Czterech górników wyszło o własnych siłach z tego zagrożonego rejonu. Pozostałych siedmiu nie wyjechało na powierzchnię. Ratownicy rozpoczęli wyścig z czasem, żeby ich ocalić.
Do dwóch żywych górników ratownicy dotarli pierwszego dnia akcji. Okazało się, że uratowani próbowali z początku wychodzić sami. Przedzierali się ciasnym prześwitem, który dodatkowo tarasowały pogięte, metalowe elementy.
Gdy zabrakło im tlenu w aparatach ucieczkowych, odszukali lutniociąg, czyli rurę z powietrzem.
- Potem już tylko robili dziury w lutniociągu i czekali - mówił „Gościowi” bliski jednego z nich. Gdy któryś z nich choć odrobinę próbował się oddalić, od razu robiło mu się słabo - tak wielkie wokół było stężenie metanu.

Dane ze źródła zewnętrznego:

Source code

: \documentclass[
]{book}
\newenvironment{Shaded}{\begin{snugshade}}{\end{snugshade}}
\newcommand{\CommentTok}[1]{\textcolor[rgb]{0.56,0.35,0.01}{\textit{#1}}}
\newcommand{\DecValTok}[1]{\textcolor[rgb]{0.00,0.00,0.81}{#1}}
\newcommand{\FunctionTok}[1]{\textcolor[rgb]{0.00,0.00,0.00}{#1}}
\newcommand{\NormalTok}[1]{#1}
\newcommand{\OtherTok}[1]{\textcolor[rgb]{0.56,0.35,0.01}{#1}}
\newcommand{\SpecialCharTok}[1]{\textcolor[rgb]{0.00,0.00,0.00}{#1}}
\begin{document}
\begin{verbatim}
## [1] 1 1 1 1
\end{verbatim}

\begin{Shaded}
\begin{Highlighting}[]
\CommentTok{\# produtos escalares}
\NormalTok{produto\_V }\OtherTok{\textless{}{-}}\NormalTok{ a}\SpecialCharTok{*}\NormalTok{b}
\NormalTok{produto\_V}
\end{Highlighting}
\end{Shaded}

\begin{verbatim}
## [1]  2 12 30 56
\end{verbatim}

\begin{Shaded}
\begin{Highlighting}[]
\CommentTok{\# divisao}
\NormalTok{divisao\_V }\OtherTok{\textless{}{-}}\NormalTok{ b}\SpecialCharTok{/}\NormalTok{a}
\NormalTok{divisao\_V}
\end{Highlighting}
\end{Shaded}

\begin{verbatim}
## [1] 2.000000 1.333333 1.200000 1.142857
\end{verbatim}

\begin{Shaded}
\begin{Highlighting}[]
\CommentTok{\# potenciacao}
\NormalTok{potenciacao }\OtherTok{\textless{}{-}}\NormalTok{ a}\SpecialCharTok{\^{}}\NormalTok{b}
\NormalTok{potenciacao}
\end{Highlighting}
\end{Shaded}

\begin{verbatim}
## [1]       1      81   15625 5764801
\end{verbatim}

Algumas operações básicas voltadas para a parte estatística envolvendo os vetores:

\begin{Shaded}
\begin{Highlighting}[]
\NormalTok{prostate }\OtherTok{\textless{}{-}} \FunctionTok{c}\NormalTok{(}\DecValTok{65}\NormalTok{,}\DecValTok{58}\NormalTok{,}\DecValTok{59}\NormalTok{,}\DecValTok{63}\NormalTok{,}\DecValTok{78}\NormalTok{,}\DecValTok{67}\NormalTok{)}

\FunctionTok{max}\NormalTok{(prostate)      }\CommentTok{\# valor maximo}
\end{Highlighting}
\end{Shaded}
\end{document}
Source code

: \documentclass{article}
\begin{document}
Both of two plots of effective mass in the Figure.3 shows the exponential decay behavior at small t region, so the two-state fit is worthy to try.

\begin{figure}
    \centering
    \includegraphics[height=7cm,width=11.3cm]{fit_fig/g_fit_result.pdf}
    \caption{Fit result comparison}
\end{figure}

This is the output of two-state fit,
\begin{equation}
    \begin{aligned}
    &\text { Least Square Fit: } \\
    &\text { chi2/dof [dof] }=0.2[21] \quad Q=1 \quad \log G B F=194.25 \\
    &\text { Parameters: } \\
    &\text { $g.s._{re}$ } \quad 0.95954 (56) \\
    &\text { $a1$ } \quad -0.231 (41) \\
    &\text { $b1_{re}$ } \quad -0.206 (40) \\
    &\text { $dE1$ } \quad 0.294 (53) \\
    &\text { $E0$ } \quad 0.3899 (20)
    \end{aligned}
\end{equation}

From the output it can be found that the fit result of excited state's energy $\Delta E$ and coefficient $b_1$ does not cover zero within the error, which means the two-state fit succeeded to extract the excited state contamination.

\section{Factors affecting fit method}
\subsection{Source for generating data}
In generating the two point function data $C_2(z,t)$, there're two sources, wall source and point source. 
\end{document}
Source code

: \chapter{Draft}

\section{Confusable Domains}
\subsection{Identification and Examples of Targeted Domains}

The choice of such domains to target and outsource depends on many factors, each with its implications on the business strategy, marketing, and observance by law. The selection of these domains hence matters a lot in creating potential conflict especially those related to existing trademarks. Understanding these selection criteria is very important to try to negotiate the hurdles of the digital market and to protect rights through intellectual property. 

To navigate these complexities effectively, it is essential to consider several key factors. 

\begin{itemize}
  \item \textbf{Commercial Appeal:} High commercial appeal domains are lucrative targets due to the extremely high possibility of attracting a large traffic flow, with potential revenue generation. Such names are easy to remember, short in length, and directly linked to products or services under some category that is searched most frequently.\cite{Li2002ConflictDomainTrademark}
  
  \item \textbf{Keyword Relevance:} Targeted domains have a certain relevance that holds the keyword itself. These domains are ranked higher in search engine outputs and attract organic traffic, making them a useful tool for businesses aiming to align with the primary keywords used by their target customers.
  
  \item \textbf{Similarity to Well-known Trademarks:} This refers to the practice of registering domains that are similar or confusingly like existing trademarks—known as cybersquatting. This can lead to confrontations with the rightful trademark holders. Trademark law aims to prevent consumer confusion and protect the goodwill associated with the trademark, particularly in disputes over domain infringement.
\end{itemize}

Miejscami przewyższało 40 procent.
Nowy brat
Obaj przetrwali tuż przy rozszczelnionym lutniociągu, aż przyszli po nich ratownicy.
- Pragnę wyrazić podziw dla heroizmu tych dwóch uratowanych górników. Dzisiaj nie boję się użyć słowa cud - mówił 16 maja Daniel Ozon, prezes Jastrzębskiej Spółki Węglowej. - Ich determinacja, zimna krew, jaką zachowali, intuicja górnicza, wiedza, ale przede wszystkim ogromne, ogromne szczęście, spowodowały, że są z nami. 5 maja będzie dla nich kolejnym dniem ich nowych urodzin. To, co przeżyli na dole, przedzierając się przez ponad pół kilometra spowodowało, że każdy z nich ma swojego nowego brata - powiedział.